Only a single number is expected: how many lines of the data hold the word "structure".

= PROVIDED RECORDS =
════════
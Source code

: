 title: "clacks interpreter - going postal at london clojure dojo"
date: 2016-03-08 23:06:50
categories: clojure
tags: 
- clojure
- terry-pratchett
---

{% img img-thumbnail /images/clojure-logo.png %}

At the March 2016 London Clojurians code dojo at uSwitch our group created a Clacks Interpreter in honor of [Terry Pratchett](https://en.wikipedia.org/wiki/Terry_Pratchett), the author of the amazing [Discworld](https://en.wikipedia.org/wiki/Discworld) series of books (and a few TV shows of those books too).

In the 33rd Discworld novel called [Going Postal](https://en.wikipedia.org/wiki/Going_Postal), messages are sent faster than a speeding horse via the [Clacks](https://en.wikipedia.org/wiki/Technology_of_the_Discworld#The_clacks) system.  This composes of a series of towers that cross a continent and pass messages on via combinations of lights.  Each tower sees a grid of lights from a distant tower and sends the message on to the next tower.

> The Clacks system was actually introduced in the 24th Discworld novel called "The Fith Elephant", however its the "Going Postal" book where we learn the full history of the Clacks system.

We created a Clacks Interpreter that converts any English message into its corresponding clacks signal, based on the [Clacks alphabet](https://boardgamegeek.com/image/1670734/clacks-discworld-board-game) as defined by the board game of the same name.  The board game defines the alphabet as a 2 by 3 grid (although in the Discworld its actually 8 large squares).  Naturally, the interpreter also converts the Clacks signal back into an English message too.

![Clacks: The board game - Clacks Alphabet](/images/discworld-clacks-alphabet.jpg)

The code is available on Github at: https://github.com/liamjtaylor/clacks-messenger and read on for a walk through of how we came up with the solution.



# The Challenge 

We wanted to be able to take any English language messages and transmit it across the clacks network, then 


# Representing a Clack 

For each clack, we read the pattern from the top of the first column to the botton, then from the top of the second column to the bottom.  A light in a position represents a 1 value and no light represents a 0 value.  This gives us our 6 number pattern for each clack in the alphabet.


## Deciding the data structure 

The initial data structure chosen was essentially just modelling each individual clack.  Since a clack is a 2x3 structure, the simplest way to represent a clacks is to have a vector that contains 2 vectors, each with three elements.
════════
= ANSWER BOX =
2